= Protocol to Eliminate Illicit Trade in Tobacco Products =

World Health Organization treaty

The Protocol to Eliminate Illicit Trade in Tobacco Products is a 2012 World Health Organization treaty, designed to combat the worldwide illicit tobacco trade. The Protocol is supplementary to the WHO Framework Convention on Tobacco Control.

== Description ==

The Protocol was concluded on 12 November 2012 in Seoul, at the fifth session of the Conference of the Parties to the WHO Framework Convention on Tobacco Control. It was opened for signature on 10 January 2013 and remained so until 9 January 2014. It was signed by 54 states and, as September 2025, has been ratified by or acceded to by 71 parties. The Protocol entered into force on 25 September 2018 after being ratified by its 40th state. Only parties that have ratified the Framework Convention may ratify the Protocol.

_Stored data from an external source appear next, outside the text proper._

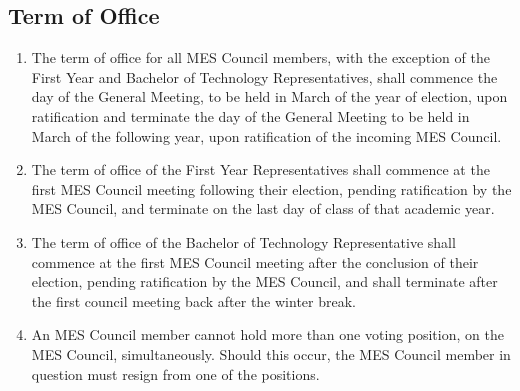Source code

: \subsection{Term of Office}
\label{term-of-office}
\begin{enumerate}
 \item
  The term of office for all MES Council members, with the exception of
  the First Year and Bachelor of Technology Representatives, shall
  commence the day of the General Meeting, to be held in March of the
  year of election, upon ratification and terminate the day of the
  General Meeting to be held in March of the following year, upon
  ratification of the incoming MES Council.
 \item
  The term of office of the First Year Representatives shall commence at
  the first MES Council meeting following their election, pending
  ratification by the MES Council, and terminate on the last day of
  class of that academic year.
 \item
  The term of office of the Bachelor of Technology Representative shall
  commence at the first MES Council meeting after the conclusion of
  their election, pending ratification by the MES Council, and shall
  terminate after the first council meeting back after the winter break.
 \item
  An MES Council member cannot hold more than one voting position, on
  the MES Council, simultaneously. Should this occur, the MES Council
  member in question must resign from one of the positions.

\end{enumerate}
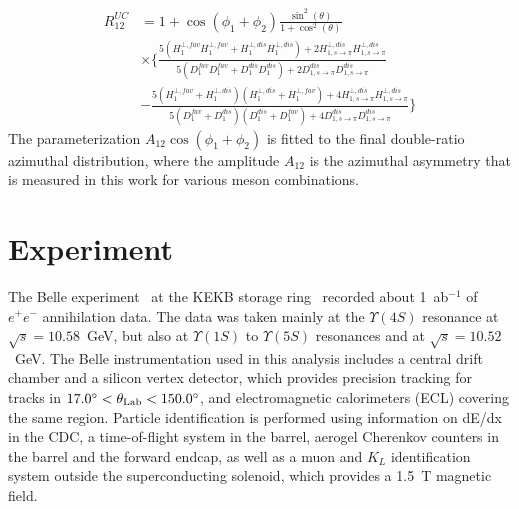 \documentclass[aps,prX,preprint,groupedaddress,linenumbers]{revtex4-1}
\begin{document}
\begin{equation}
\begin{aligned}
R^{UC}_{12}&=1+\cos(\phi_1+\phi_2)\frac{\sin^2(\theta)}{1+\cos^2(\theta)}\\
&\times\bigg\{\frac{5(H^{\bot,fav}_1H^{\bot,fav}_1+H^{\bot,dis}_1H^{\bot,dis}_1)+2H^{\bot,dis}_{1,s\rightarrow\pi}H^{\bot,dis}_{1,s\rightarrow\pi}}{5(D^{fav}_1D^{fav}_1+D^{dis}_1D^{dis}_1)+2D^{dis}_{1,s\rightarrow\pi}D^{dis}_{1,s\rightarrow\pi}}\\
&-\frac{5(H^{\bot,fav}_1+H^{\bot,dis}_1)(H^{\bot,dis}_1+H^{\bot,fav}_1)+4H^{\bot,dis}_{1,s\rightarrow\pi}H^{\bot,dis}_{1,s\rightarrow\pi}}{5(D^{fav}_1+D^{dis}_1)(D^{dis}_1+D^{fav}_1)+4D^{dis}_{1,s\rightarrow\pi}D^{dis}_{1,s\rightarrow\pi}} \bigg\}
\end{aligned}
\label{eqn:allratiosexpress3}
\end{equation}
The parameterization $A_{12} \cos(\phi_1+\phi_2)$ is fitted to the final double-ratio azimuthal distribution, where the amplitude $A_{12}$ is the azimuthal asymmetry that is measured in this work for various meson combinations. 




\section{Experiment}
The Belle experiment~\cite{BelleDetector} at the KEKB storage ring~\cite{KEKB} recorded about 1~ab$^{-1}$ of $e^+e^-$ annihilation data. The data was taken mainly at the $\Upsilon(4S)$ resonance at $\sqrt{s}=10.58$~GeV, but also at $\Upsilon(1S)$ to $\Upsilon(5S)$ resonances and at $\sqrt{s}=10.52$~GeV.
The Belle instrumentation used in this analysis includes a central drift chamber and a silicon vertex detector, which provides precision tracking for tracks in $17.0\degree < \theta_\textrm{Lab}< 150.0\degree$, 
and electromagnetic calorimeters (ECL) covering the same region. %
Particle identification is performed using information on dE/dx in the CDC, a time-of-flight system in the barrel, aerogel Cherenkov counters in the barrel and the forward endcap, as well as a muon and $K_L$ identification system outside the superconducting solenoid, which provides a 1.5~T magnetic field.
\label{sec:experiment}
\end{document}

The Protocol contains provisions which require a ratifying state to take a variety of measures regarding the tobacco trade, including licensing, tracking and tracing, record-keeping, monitoring and regulating sales by Internet, international transit, and duty-free sales. The Protocol also promotes international co-operation in information sharing, mutual legal assistance, and extradition of persons suspected of involvement in the illicit tobacco trade.

Once it has entered into force, the Protocol will be monitored by the Meeting of the Parties which convenes every other year immediately following the FCTC Conference of the parties.